Wednesday, May 13, 2009

Our Minds: An Internal Camera

I know for English, technically we aren't required to write blog posts anymore but what I've found is that every Wednesday it's almost customary for me to sit down and write one. So therefore, regardless of whether anyone else continues to do so, I will continue to write blog posts.

Last night following the feedback I received from my group in English class concerning my paper I decided to include a personal experience I've had with severe weather. It was more of a brush, but nonetheless an experience at that! So my Mom and I delved into box after box of pictures stacked between the dry sink and old 50's organ in our living room, searching one elusive photograph that my Mom had snapped of the encroaching storm. It was nowhere to be found.

But the story goes like this: roughly three to four years ago my family and I were driving down to Appleton to the Fox River Mall - which is incredibly better than any mall in Sheboygan - when the sky to the right of the highway grew ominously dark with an approaching thunderstorm. Without warning a cloudburst came upon us and thick, pulsing sheets of rain came down onto the road, forcing my Dad - who was driving - to pull to the highway's shoulder and wait it out. From the one mental picture that I have I can see the rain coming down almost like clear curtains, folding around the car, obscuring the view ahead to an undulating array of lights. It passed quickly, just like any other cloudburst and we continued on our way. This was when my Mom snapped the picture from her position in the passenger's seat. Only later upon arriving at Fox River did we learn that there had been a tornado warning and a tornado and briefly touched down not far from where we were on the highway. That time was the closest I had come to a tornado.

So what, you might ask, was the reason for that story? Well, going all the way back to my Mom and I searching for that photo, I knew she had taken it but at the same time my mind offered up a clear snapshot of that exact photo. I could see the view out the windshield from where I had been sitting, watching the thick torrents of rain. I could see the ominous sky churning with darkened clouds. Why did my mind take those photos, per se? Was the event so heartening? Was it the beginning of my mild obsession with severe weather?

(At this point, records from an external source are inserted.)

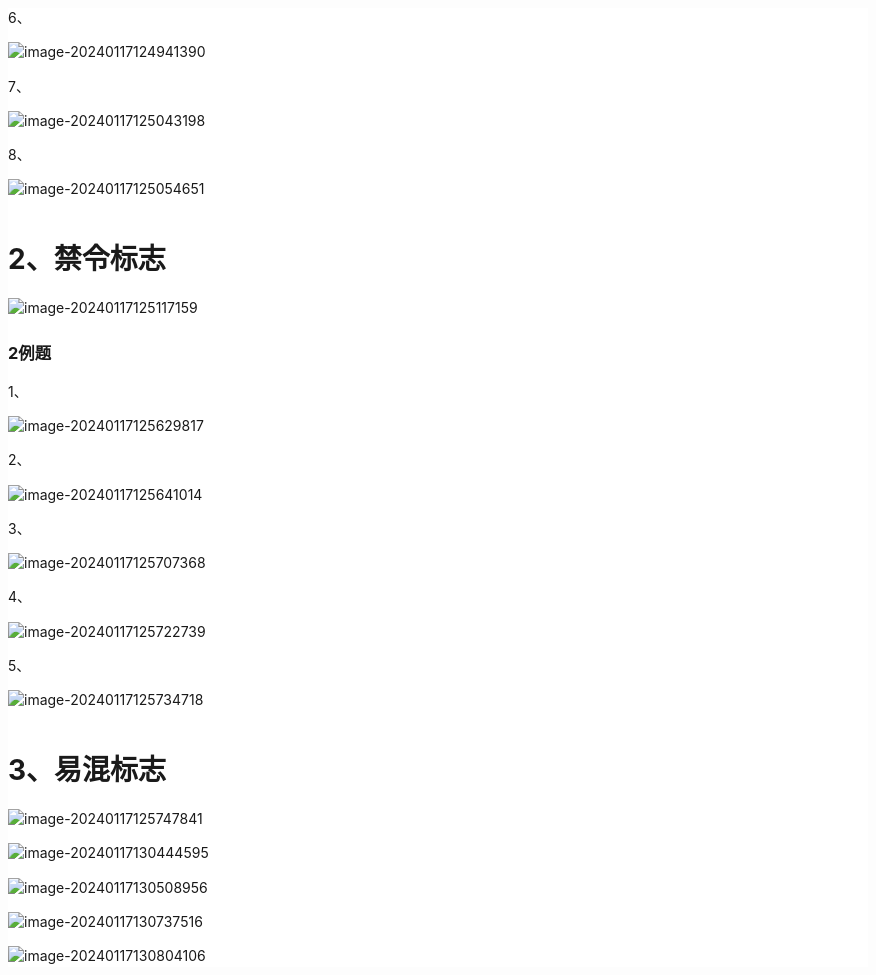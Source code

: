 6、

![image-20240117124941390](C:\Users\zengyue\AppData\Roaming\Typora\typora-user-images\image-20240117124941390.png)

7、

![image-20240117125043198](C:\Users\zengyue\AppData\Roaming\Typora\typora-user-images\image-20240117125043198.png)

8、

![image-20240117125054651](C:\Users\zengyue\AppData\Roaming\Typora\typora-user-images\image-20240117125054651.png)

# 2、禁令标志

![image-20240117125117159](C:\Users\zengyue\AppData\Roaming\Typora\typora-user-images\image-20240117125117159.png)

### 2例题

1、

![image-20240117125629817](C:\Users\zengyue\AppData\Roaming\Typora\typora-user-images\image-20240117125629817.png)

2、

![image-20240117125641014](C:\Users\zengyue\AppData\Roaming\Typora\typora-user-images\image-20240117125641014.png)

3、

![image-20240117125707368](C:\Users\zengyue\AppData\Roaming\Typora\typora-user-images\image-20240117125707368.png)

4、

![image-20240117125722739](C:\Users\zengyue\AppData\Roaming\Typora\typora-user-images\image-20240117125722739.png)

5、

![image-20240117125734718](C:\Users\zengyue\AppData\Roaming\Typora\typora-user-images\image-20240117125734718.png)

# 3、易混标志

![image-20240117125747841](C:\Users\zengyue\AppData\Roaming\Typora\typora-user-images\image-20240117125747841.png)

![image-20240117130444595](C:\Users\zengyue\AppData\Roaming\Typora\typora-user-images\image-20240117130444595.png)

![image-20240117130508956](C:\Users\zengyue\AppData\Roaming\Typora\typora-user-images\image-20240117130508956.png)

![image-20240117130737516](C:\Users\zengyue\AppData\Roaming\Typora\typora-user-images\image-20240117130737516.png)

![image-20240117130804106](C:\Users\zengyue\AppData\Roaming\Typora\typora-user-images\image-20240117130804106.png)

Referring to this blog post's title, I'm sure that each of us have photos from certain times, places, events and memories in our minds. Perhaps some are stored in dusty boxes, stuffed into the far corners of our minds shrouded in cobwebs because they are too painful to open. Others are at the forefront of everything, bursting at the seams with pictures we cherish deeply, whether they are of passed loved ones, a friend who has moved far away or any other number of things.

As misplaced as this may seem in any of my short stories I have always compared the human mind to the attic in a house. Now it's probably obvious to you all that this comparison stems from my palpable obsession with old houses. But that is always how I've viewed it. An attic is where we place belongings that have nowhere else to go. It's a place where forgotten things often spring upon us as we crack open the wooden door for spring cleaning. It's a place where musty smells and stale memories sometimes leak through the floorboards we've tried so hard to seal, separating our hearts from painful memories we can't dispel, but can push under the eves as far as possible.

One of those insistent memories for me, as my Mom and I continued to sift through the photographs, were those of my late Aunt Lily - my mother's sister. She had passed away from a long battle with lung cancer in January of late year, shortly after her fifty-first birthday. Each picture I found of her was a stab to the heart, but a ray of sunshine at the same time. With each one I found I felt like stuffing it underneath the eves, not willing to revisit those precious times I had with her. But yet now that they were in the light, I found I couldn't look away Despite the pain, I found joy in those photographs, remembering how humorous and caring my Aunt was. I knew such photographs were inevitable, they were mixed in with the others, as if that attic where we had so carefully divided memories in separated corners had mixed them all together. Each memory, painful or not, was there to see and experience.

Whether this blog makes no sense, or somehow relays something to somebody, this is how I write my short stories. With a sometimes abstract, often metaphorical flare. I am very fond of metaphors.

1 comment:

  1. My stories are a mixture of abstract and concrete rhetoric. I, too, often use metaphors to get my point across in an interesting way. I also think continuing to write blogs every week is a good idea. No matter how much I disliked the chore every week, it seems to have grown on me, and you as well. Good luck with your finals and have a great summer!